** To do **
Scan the entries for lines with the word "href" and copy those lines.

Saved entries
....................

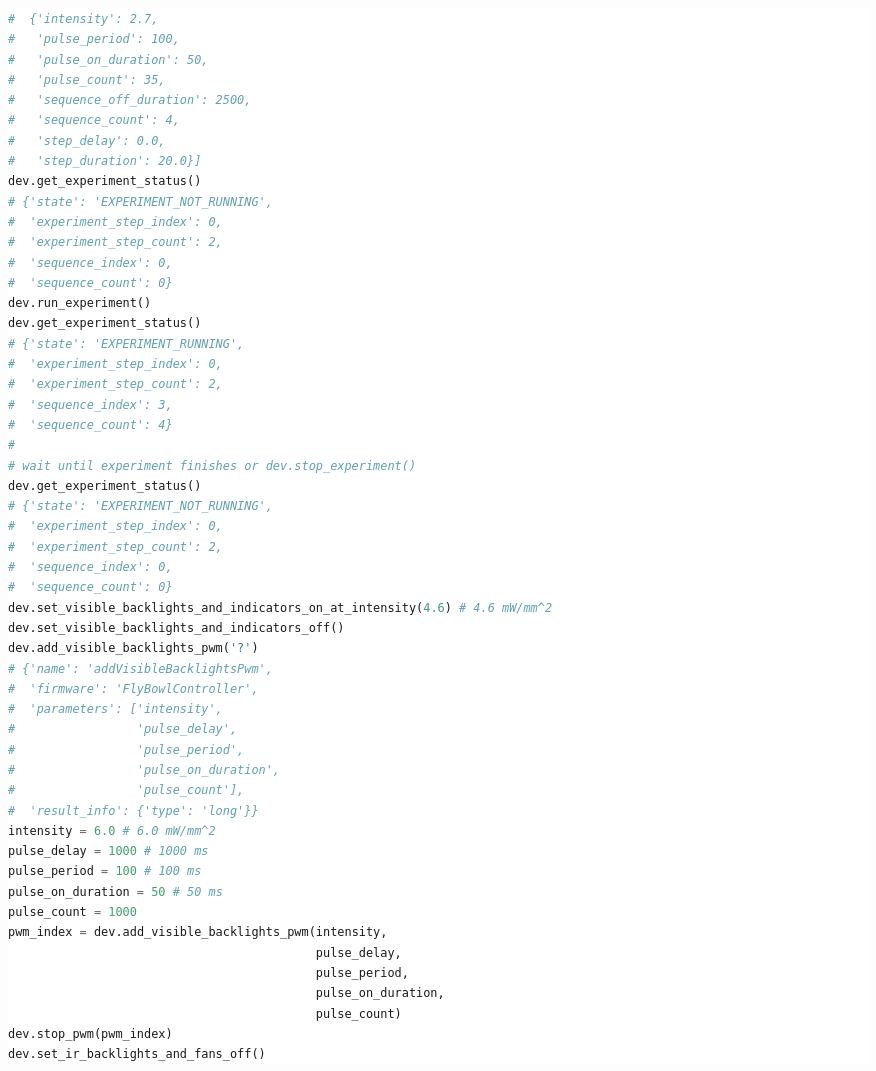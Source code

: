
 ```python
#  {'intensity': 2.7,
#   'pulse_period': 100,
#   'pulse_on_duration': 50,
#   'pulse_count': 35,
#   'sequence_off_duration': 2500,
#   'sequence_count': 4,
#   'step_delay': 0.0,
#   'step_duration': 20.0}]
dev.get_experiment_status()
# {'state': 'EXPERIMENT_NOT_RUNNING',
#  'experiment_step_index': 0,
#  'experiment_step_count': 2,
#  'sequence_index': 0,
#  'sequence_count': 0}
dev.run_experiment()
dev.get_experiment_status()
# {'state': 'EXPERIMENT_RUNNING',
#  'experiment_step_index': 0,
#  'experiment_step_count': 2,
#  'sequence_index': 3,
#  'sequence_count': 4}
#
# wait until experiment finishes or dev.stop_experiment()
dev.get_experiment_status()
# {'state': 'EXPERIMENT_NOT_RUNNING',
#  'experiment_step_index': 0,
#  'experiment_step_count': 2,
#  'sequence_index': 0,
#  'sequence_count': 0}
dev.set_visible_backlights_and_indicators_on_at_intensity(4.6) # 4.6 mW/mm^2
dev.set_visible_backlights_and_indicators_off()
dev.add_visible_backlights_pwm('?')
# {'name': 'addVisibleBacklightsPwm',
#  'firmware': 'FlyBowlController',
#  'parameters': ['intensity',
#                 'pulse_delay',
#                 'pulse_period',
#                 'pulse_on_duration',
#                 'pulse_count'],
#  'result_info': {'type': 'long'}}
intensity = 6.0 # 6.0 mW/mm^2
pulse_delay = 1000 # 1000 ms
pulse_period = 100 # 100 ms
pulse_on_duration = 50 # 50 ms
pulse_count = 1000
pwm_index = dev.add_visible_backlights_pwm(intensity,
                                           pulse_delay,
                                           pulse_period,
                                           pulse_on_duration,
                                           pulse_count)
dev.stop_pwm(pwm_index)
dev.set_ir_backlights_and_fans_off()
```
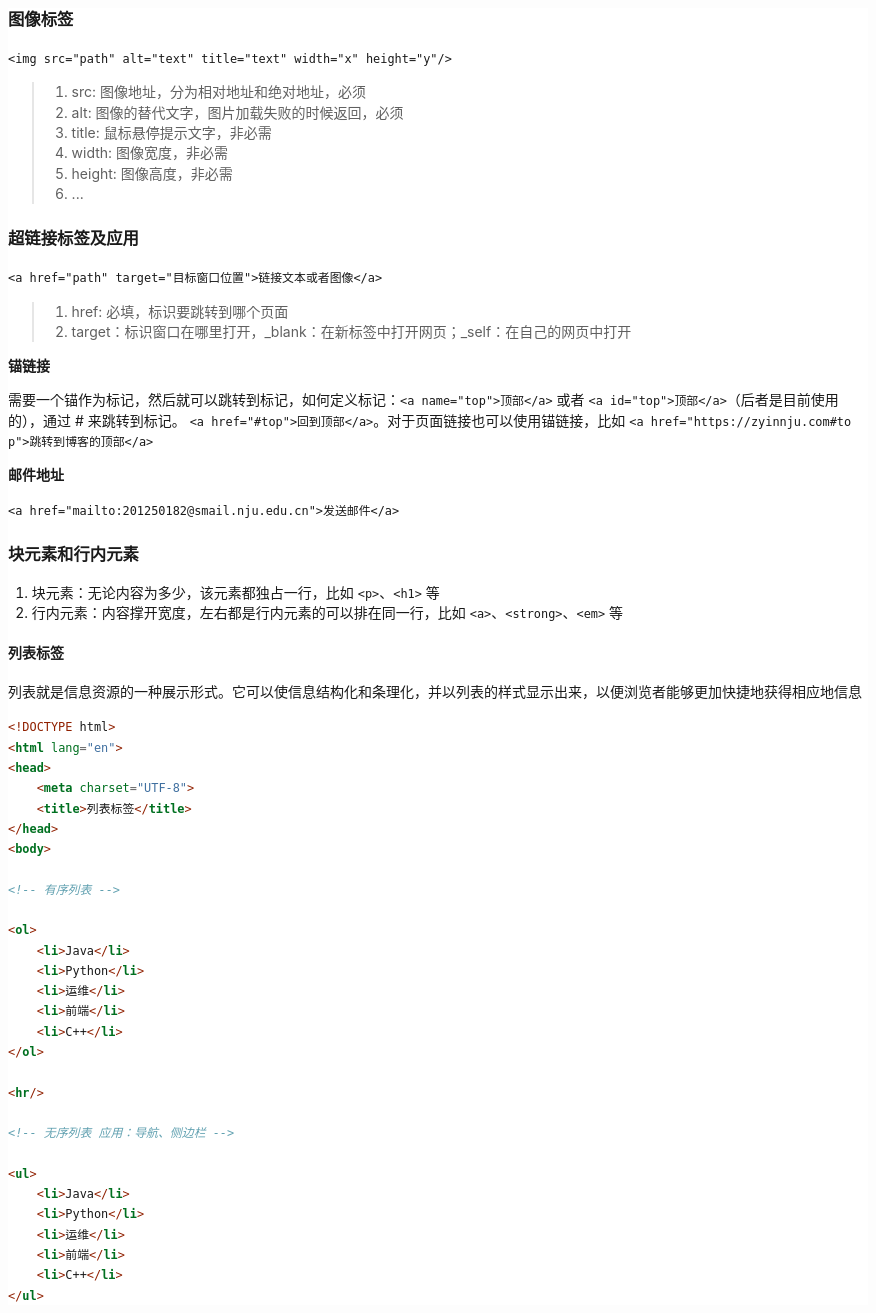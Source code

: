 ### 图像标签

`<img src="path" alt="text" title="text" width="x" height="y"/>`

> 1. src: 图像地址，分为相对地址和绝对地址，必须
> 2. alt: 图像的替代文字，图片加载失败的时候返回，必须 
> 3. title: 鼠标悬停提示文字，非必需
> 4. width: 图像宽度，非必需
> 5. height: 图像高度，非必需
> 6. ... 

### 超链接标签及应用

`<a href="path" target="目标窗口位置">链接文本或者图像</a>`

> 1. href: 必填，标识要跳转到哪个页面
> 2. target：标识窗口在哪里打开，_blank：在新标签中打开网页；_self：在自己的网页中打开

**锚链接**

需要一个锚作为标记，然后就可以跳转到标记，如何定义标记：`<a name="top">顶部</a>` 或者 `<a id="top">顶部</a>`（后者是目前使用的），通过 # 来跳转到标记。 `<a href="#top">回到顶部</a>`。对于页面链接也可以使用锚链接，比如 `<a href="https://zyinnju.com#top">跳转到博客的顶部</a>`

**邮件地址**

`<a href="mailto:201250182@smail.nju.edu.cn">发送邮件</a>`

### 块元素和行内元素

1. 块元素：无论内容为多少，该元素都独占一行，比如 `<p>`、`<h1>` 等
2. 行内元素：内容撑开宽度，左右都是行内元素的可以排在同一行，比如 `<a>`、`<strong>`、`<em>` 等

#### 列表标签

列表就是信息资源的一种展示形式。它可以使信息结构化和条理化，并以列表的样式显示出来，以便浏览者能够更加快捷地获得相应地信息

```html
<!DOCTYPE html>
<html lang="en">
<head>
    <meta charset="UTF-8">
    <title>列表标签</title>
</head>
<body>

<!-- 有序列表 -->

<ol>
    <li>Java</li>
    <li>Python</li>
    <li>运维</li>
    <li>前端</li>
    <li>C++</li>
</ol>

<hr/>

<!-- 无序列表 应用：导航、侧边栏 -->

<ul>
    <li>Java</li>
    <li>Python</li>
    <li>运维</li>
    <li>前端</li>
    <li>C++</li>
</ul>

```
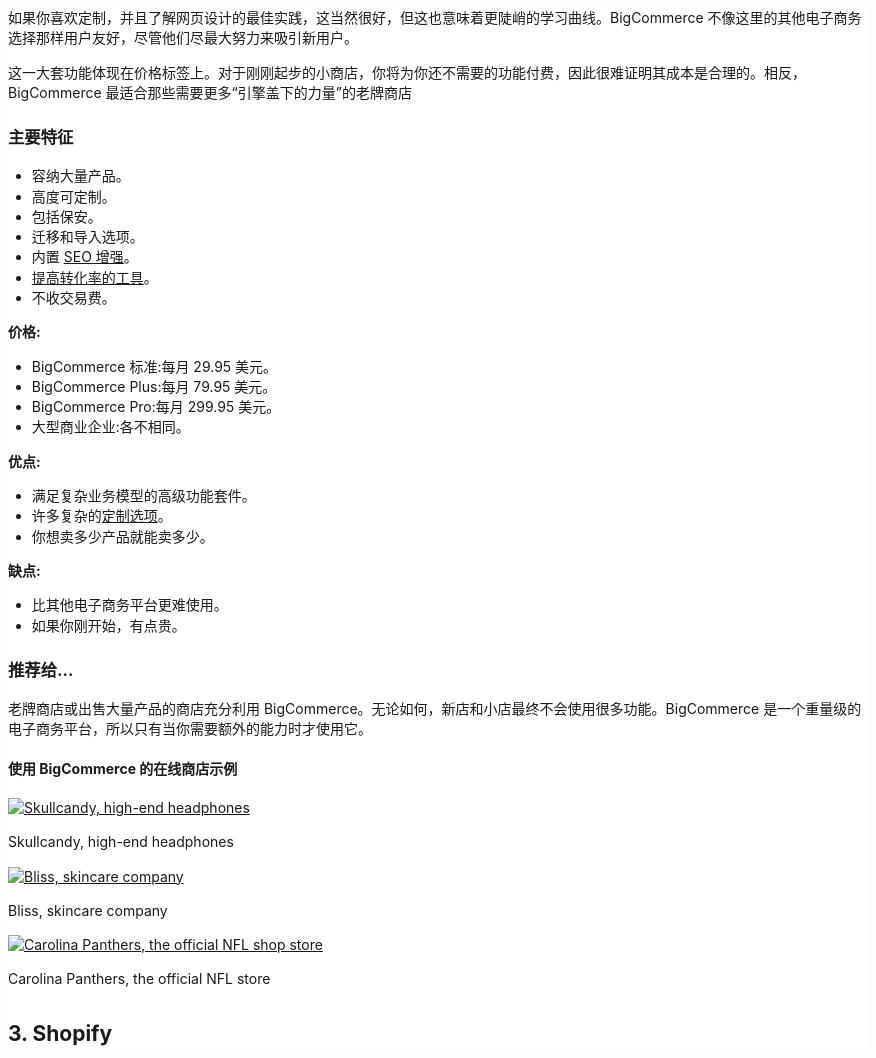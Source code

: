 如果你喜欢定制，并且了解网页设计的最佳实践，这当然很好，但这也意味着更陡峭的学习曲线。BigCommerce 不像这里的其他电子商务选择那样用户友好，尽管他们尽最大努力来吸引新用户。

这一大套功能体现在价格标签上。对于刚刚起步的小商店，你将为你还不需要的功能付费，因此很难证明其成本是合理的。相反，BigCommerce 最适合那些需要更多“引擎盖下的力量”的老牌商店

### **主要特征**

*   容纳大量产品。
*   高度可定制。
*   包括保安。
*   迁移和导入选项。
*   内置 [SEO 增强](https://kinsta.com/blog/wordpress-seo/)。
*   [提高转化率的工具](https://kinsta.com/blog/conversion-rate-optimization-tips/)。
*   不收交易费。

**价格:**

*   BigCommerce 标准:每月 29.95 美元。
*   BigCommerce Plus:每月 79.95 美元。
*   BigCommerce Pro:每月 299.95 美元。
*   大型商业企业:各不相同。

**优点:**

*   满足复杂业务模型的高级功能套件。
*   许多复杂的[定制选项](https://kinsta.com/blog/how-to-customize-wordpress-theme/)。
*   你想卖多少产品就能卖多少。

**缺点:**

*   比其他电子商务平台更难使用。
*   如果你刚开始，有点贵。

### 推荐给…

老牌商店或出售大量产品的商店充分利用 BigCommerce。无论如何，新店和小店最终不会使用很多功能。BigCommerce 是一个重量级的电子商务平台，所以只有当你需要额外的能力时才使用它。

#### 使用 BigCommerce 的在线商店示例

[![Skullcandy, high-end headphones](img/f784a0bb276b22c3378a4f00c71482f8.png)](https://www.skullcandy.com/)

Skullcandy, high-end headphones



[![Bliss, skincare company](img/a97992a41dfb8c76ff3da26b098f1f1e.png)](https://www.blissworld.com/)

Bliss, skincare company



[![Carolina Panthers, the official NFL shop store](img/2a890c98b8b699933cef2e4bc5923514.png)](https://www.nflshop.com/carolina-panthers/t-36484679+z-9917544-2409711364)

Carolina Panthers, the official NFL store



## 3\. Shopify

....................

** Your response **
`<a href="path" target="目标窗口位置">链接文本或者图像</a>`
> 1. href: 必填，标识要跳转到哪个页面
需要一个锚作为标记，然后就可以跳转到标记，如何定义标记：`<a name="top">顶部</a>` 或者 `<a id="top">顶部</a>`（后者是目前使用的），通过 # 来跳转到标记。 `<a href="#top">回到顶部</a>`。对于页面链接也可以使用锚链接，比如 `<a href="https://zyinnju.com#top">跳转到博客的顶部</a>`
`<a href="mailto:201250182@smail.nju.edu.cn">发送邮件</a>`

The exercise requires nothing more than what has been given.